Artikel 136 — Aufnahme und Ausübung der Tätigkeit der Kreditinstitute
1. Die zuständigen Behörden verpflichten jedes Kreditinstitut, das den Anforderungen dieser Richtlinie nicht genügt, frühzeitig die notwendigen Abhilfemaßnahmen zu treffen.
Zu diesem Zweck haben die zuständigen Behörden u. a. die folgenden Möglichkeiten:
a) sie können die Kreditinstitute verpflichten, mehr Eigenmittel vorzuhalten als die in Artikel 75 festgelegte Mindestausstattung;
b) sie können die Verstärkung der in den Artikeln 22 und 123 vorgesehenen Regelungen, Prozesse, Mechanismen und Strategien verlangen;
c) sie können von den Kreditinstituten verlangen, eine spezielle Risikovorsorge zu treffen oder in Bezug auf die Eigenkapitalanforderungen für ihre Aktiva eine spezielle Behandlung vorzusehen;
d) sie können den Geschäftsbereich, die Tätigkeiten oder das Netzwerk von Kreditinstituten einschränken, und
e) sie können die Herabsetzung des mit den Tätigkeiten, Produkten und Systemen von Kreditinstituten verbundenen Risikos verlangen.
Diese Maßnahmen werden vorbehaltlich des Kapitels 1 Abschnitt 2 getroffen.

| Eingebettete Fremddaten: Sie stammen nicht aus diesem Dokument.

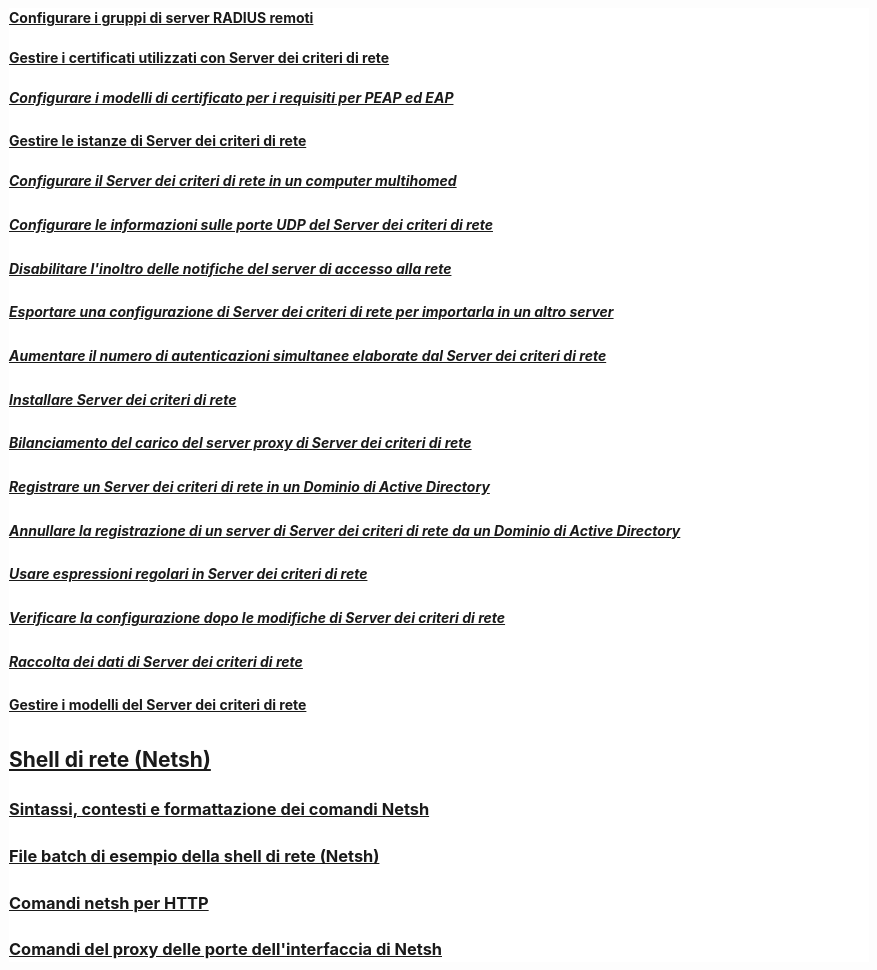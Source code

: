#### [Configurare i gruppi di server RADIUS remoti](technologies/nps/nps-crp-rrsg-configure.md)
#### [Gestire i certificati utilizzati con Server dei criteri di rete](technologies/nps/nps-manage-certificates.md)
##### [Configurare i modelli di certificato per i requisiti per PEAP ed EAP](technologies/nps/nps-manage-cert-requirements.md)
#### [Gestire le istanze di Server dei criteri di rete](technologies/nps/nps-manage-servers.md)
##### [Configurare il Server dei criteri di rete in un computer multihomed](technologies/nps/nps-multihomed-configure.md)
##### [Configurare le informazioni sulle porte UDP del Server dei criteri di rete](technologies/nps/nps-udp-ports-configure.md)
##### [Disabilitare l'inoltro delle notifiche del server di accesso alla rete](technologies/nps/nps-disable-nas-notifications.md)
##### [Esportare una configurazione di Server dei criteri di rete per importarla in un altro server](technologies/nps/nps-manage-export.md)
##### [Aumentare il numero di autenticazioni simultanee elaborate dal Server dei criteri di rete](technologies/nps/nps-concurrent-auth.md)
##### [Installare Server dei criteri di rete](technologies/nps/nps-manage-install.md)
##### [Bilanciamento del carico del server proxy di Server dei criteri di rete](technologies/nps/nps-manage-proxy-lb.md)
##### [Registrare un Server dei criteri di rete in un Dominio di Active Directory](technologies/nps/nps-manage-register.md)
##### [Annullare la registrazione di un server di Server dei criteri di rete da un Dominio di Active Directory](technologies/nps/nps-manage-unregister.md)
##### [Usare espressioni regolari in Server dei criteri di rete](technologies/nps/nps-crp-reg-expressions.md)
##### [Verificare la configurazione dopo le modifiche di Server dei criteri di rete](technologies/nps/nps-manage-verify.md)
##### [Raccolta dei dati di Server dei criteri di rete](technologies/nps/nps-data-collection.md)
#### [Gestire i modelli del Server dei criteri di rete](technologies/nps/nps-manage-templates.md)

## [Shell di rete (Netsh)](technologies/netsh/netsh.md)
### [Sintassi, contesti e formattazione dei comandi Netsh](technologies/netsh/netsh-contexts.md)
### [File batch di esempio della shell di rete (Netsh)](technologies/netsh/netsh-wins.md)
### [Comandi netsh per HTTP](technologies/netsh/netsh-http.md)
### [Comandi del proxy delle porte dell'interfaccia di Netsh](technologies/netsh/netsh-interface-portproxy.md)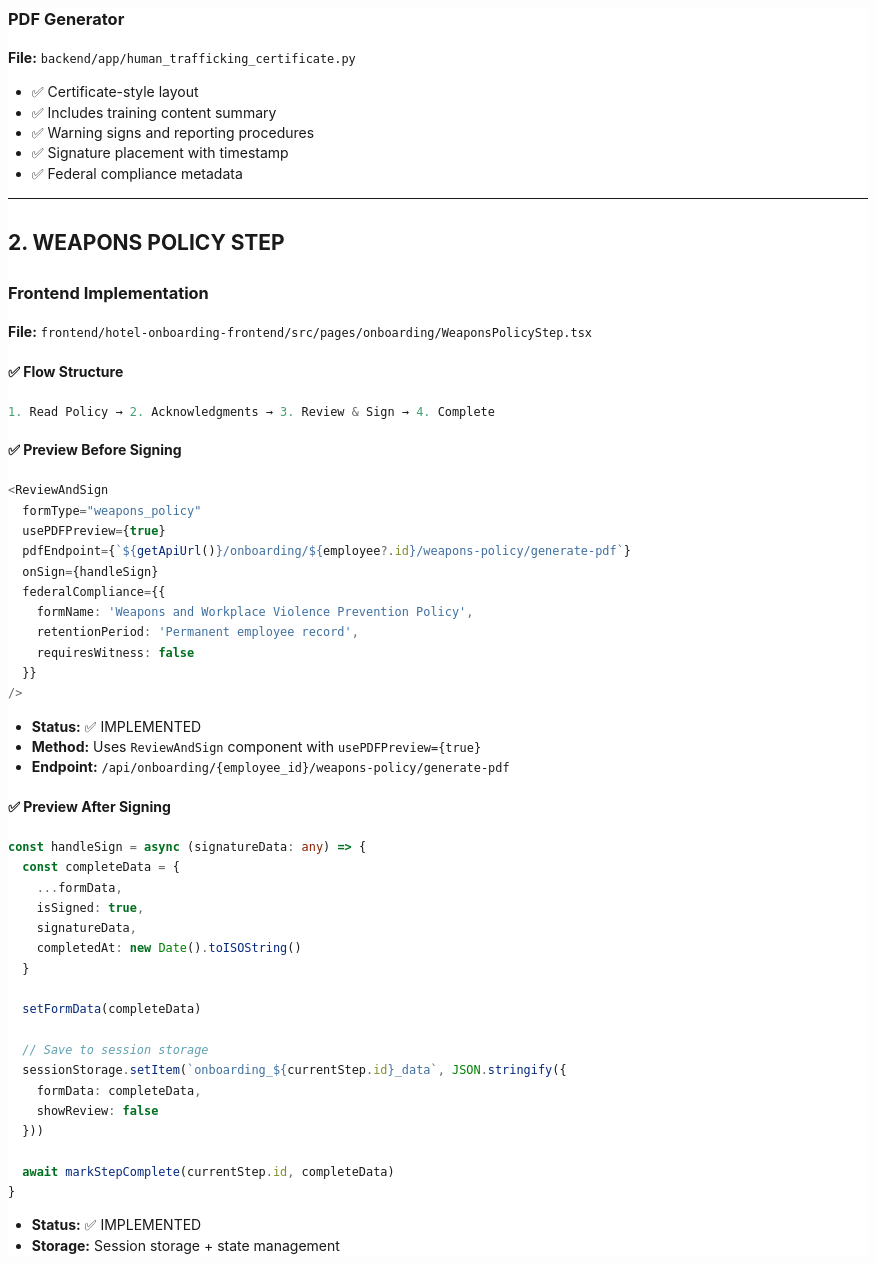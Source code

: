 ### PDF Generator
**File:** `backend/app/human_trafficking_certificate.py`

- ✅ Certificate-style layout
- ✅ Includes training content summary
- ✅ Warning signs and reporting procedures
- ✅ Signature placement with timestamp
- ✅ Federal compliance metadata

---

## 2. WEAPONS POLICY STEP

### Frontend Implementation
**File:** `frontend/hotel-onboarding-frontend/src/pages/onboarding/WeaponsPolicyStep.tsx`

#### ✅ Flow Structure
```typescript
1. Read Policy → 2. Acknowledgments → 3. Review & Sign → 4. Complete
```

#### ✅ Preview Before Signing
```typescript
<ReviewAndSign
  formType="weapons_policy"
  usePDFPreview={true}
  pdfEndpoint={`${getApiUrl()}/onboarding/${employee?.id}/weapons-policy/generate-pdf`}
  onSign={handleSign}
  federalCompliance={{
    formName: 'Weapons and Workplace Violence Prevention Policy',
    retentionPeriod: 'Permanent employee record',
    requiresWitness: false
  }}
/>
```
- **Status:** ✅ IMPLEMENTED
- **Method:** Uses `ReviewAndSign` component with `usePDFPreview={true}`
- **Endpoint:** `/api/onboarding/{employee_id}/weapons-policy/generate-pdf`

#### ✅ Preview After Signing
```typescript
const handleSign = async (signatureData: any) => {
  const completeData = {
    ...formData,
    isSigned: true,
    signatureData,
    completedAt: new Date().toISOString()
  }
  
  setFormData(completeData)
  
  // Save to session storage
  sessionStorage.setItem(`onboarding_${currentStep.id}_data`, JSON.stringify({
    formData: completeData,
    showReview: false
  }))
  
  await markStepComplete(currentStep.id, completeData)
}
```
- **Status:** ✅ IMPLEMENTED
- **Storage:** Session storage + state management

2. Die zuständigen Behörden belegen zumindest die Kreditinstitute, die den Anforderungen der Artikel 22, 109 und 123 nicht genügen oder bei denen in Bezug auf Artikel 124 Absatz 3 ein negatives Ergebnis festgestellt wurde, mit einer speziellen, über die in Artikel 75 festgelegte Mindestausstattung hinausgehenden Eigenkapitalanforderung, wenn andere Maßnahmen allein nicht dazu führen dürften, die Regeln, Verfahren, Mechanismen und Strategien innerhalb eines angemessenen Zeitraums ausreichend zu verbessern.